Friday, May 06, 2005


Dele, ela cuida. Faz café fresco para a dor de cabeça passar.
Passa também os colarinhos com cuidado..
Não liga pro bafo matutino entre o desabafo
nem pro afobo em dizer tudo duma vez
- entre abafes com a mão estendida sobre a boca
“disfarçando o sono, ele fala da vida”.

Ele fala da vida.
Fala dela, sua vida, da doideira que dá nela de noite,
da doçura que a pressa omite,
do desmantelo que ela tem no caminho
- já trilhado, já sabido, já vivido,
já que a morte assombra a cabeça quando a solidão das outras coisas aperta.

As outras coisas apertam tanto quanto os sapatos em dia de muito sol.
Mas dias de fá sustenido povoam a vida de esperança,
como o povo que povoa as ruas
que na nudez da vida cosmopolita, passa em branco entre a luz do dia
dizendo “adeus”e “olᔠno mesmo tom.

Tuesday, May 03, 2005



[SUBIDAS]

Tão acostumada com o térreo eu era naquele tempo, morria de medo do quinto andar. Todo dia sentava exausta num banco que havia frente à escada e morria. De medo - do quinto andar.
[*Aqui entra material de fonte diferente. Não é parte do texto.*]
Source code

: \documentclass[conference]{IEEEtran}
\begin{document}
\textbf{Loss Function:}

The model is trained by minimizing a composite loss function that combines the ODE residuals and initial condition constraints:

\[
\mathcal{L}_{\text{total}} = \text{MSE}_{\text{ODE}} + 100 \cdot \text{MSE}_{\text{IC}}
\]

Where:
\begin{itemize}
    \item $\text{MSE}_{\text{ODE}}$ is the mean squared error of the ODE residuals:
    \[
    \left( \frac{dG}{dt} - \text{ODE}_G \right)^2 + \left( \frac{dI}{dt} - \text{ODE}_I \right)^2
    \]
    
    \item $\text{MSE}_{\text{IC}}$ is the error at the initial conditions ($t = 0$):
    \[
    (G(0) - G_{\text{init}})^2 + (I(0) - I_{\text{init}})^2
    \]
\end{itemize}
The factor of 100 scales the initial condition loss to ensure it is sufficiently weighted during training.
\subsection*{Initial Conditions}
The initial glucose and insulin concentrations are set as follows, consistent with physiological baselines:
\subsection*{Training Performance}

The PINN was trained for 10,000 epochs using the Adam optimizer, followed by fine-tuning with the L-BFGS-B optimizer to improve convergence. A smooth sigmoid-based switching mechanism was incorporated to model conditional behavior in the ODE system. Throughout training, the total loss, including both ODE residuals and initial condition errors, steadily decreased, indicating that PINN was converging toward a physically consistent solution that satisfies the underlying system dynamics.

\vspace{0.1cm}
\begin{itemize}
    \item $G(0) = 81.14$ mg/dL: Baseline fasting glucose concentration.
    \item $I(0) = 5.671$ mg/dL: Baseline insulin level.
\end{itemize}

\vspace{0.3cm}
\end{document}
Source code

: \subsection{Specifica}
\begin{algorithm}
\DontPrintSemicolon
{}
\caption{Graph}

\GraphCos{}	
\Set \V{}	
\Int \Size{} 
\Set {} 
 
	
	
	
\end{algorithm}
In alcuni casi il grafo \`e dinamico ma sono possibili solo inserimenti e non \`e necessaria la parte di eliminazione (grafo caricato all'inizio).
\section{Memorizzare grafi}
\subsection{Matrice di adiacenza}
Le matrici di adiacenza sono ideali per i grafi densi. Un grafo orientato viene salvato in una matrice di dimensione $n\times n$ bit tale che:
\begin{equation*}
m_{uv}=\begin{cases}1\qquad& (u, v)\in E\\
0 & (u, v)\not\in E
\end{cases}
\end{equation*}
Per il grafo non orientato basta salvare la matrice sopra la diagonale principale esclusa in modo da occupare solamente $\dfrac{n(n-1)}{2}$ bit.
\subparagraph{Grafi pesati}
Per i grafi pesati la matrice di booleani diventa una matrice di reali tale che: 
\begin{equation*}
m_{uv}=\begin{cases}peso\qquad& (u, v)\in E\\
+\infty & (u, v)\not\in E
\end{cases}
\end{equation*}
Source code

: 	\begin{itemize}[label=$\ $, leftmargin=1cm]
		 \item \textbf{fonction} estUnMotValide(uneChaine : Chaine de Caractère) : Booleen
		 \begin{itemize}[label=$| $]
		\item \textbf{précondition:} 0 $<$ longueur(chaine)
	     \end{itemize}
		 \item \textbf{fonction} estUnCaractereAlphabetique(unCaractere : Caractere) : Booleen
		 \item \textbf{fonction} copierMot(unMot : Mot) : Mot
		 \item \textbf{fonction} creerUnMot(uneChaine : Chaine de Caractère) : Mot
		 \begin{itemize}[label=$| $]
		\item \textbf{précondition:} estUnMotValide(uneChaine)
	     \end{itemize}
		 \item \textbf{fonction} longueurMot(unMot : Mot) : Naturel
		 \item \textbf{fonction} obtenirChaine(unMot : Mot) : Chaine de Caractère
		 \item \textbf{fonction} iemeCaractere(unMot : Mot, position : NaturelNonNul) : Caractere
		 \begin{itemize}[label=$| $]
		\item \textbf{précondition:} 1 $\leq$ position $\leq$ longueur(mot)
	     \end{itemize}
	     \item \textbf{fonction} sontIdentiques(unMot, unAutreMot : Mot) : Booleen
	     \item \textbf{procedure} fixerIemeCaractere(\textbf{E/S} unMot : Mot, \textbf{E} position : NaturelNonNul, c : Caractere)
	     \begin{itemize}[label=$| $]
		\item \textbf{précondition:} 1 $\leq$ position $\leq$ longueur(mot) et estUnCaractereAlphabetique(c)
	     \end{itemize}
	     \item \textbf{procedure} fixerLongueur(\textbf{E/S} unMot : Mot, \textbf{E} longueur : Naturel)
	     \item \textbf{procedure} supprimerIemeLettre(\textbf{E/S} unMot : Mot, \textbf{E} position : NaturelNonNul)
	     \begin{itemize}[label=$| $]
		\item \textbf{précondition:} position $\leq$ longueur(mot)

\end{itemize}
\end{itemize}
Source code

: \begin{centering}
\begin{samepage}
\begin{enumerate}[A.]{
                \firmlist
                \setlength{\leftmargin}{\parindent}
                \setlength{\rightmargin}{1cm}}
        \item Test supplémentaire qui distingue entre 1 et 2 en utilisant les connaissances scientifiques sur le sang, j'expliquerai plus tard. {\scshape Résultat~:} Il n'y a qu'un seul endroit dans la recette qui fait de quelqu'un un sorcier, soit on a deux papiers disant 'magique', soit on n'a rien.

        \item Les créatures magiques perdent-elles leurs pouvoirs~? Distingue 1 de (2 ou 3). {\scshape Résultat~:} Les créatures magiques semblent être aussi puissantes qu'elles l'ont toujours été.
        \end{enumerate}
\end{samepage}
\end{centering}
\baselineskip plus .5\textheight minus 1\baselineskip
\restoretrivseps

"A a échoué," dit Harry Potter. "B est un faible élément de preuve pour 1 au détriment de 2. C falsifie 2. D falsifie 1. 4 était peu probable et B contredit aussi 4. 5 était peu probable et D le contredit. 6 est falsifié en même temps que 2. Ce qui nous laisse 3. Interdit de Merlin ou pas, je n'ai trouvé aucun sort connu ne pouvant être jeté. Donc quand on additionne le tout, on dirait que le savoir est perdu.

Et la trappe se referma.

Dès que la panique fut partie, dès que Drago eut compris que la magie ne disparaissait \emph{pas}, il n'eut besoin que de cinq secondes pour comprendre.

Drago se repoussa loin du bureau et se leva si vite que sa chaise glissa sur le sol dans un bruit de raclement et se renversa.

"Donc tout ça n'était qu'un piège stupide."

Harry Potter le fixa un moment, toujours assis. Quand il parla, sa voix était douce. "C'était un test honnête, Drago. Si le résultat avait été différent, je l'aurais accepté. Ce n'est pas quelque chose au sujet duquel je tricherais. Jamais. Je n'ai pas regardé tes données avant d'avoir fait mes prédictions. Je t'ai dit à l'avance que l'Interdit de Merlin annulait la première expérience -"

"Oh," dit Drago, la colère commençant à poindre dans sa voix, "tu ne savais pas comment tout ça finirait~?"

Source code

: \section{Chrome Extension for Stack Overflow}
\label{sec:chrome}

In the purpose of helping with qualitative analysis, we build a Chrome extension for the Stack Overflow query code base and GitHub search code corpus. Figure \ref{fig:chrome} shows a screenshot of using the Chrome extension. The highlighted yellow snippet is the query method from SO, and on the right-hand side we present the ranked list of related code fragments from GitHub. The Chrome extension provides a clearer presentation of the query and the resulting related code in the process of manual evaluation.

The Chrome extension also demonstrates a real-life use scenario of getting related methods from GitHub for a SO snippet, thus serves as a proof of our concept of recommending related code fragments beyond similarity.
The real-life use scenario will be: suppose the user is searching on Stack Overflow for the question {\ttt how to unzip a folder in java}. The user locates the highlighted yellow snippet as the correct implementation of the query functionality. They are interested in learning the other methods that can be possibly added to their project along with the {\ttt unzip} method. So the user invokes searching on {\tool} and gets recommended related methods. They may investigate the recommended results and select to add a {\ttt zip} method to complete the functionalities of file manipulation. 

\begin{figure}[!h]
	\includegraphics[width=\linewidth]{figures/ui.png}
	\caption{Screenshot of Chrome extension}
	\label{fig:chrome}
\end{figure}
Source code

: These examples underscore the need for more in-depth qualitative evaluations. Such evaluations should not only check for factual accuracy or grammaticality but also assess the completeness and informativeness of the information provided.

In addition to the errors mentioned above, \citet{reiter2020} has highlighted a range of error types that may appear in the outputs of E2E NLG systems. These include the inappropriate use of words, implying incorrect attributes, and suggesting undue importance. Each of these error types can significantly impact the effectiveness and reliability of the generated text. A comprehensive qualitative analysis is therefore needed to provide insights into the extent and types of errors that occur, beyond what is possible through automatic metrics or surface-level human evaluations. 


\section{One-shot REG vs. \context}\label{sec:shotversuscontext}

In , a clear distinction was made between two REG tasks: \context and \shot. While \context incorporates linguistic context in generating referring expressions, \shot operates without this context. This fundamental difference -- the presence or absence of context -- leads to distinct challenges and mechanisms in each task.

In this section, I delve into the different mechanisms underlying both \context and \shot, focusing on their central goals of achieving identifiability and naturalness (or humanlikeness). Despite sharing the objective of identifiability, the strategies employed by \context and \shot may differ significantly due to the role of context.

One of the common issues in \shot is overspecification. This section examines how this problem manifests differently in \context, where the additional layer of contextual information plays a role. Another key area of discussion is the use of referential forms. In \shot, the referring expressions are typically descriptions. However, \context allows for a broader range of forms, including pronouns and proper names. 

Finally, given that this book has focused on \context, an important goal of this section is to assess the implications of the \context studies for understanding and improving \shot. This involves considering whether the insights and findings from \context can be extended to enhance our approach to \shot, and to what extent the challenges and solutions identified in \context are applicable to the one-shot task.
Quando vi que aquele menino verde descia era de lá, quase que surtei. - Os cabelos castanhos, naquela luz que o vitrô do fim da escada transformava em penumbra, pareciam verdes. Além de seus olhos. Não tinham aquela beleza banal de todo olho verde. Pareciam balebas que giravam e mudavam de nuance. Sempre que se abriam na decida da escada, tinham as pupilas dilatadas; quem sabe era o cansaço, quem sabe o calor. “Deus fez dois riscos perfeitos ali”, eu pensava quando olhava acima dos olhos. Enquanto meus pensamentos davam voltas por aqueles andares de cima, ele caminhava com as costas caídas e os cabelos cobrindo e descobrindo a testa.

Um dia no banco,

- Você não usa elevador?
- Não... Como você sabe?
- Bem, eu percebo, só.
- Hum..
- Minha mãe disse que você é filho de seu Antônio...
- Eu sou.
- Ele é ótimo.
- Tuf! - ele tinha raspado a garganta e cuspido na calçada.
- O que é isso na sua mão?
- Erva fina. Quer?
- Vamos passear.
- A gente senta, desembrulha e enrola.

(...)

- Seu olho tá mais verde.
- É...
- O chão tá maciinho.
- É...
- Que sofá branco é aquele?
- Estamos na minha casa, gata.
- Seei.


Assim foi a subida. “Tranqüilo como um grilo”, ele descrevia seu estado. Depois dessa, vieram outras. Ooutras. Corriqueiras, eu diria.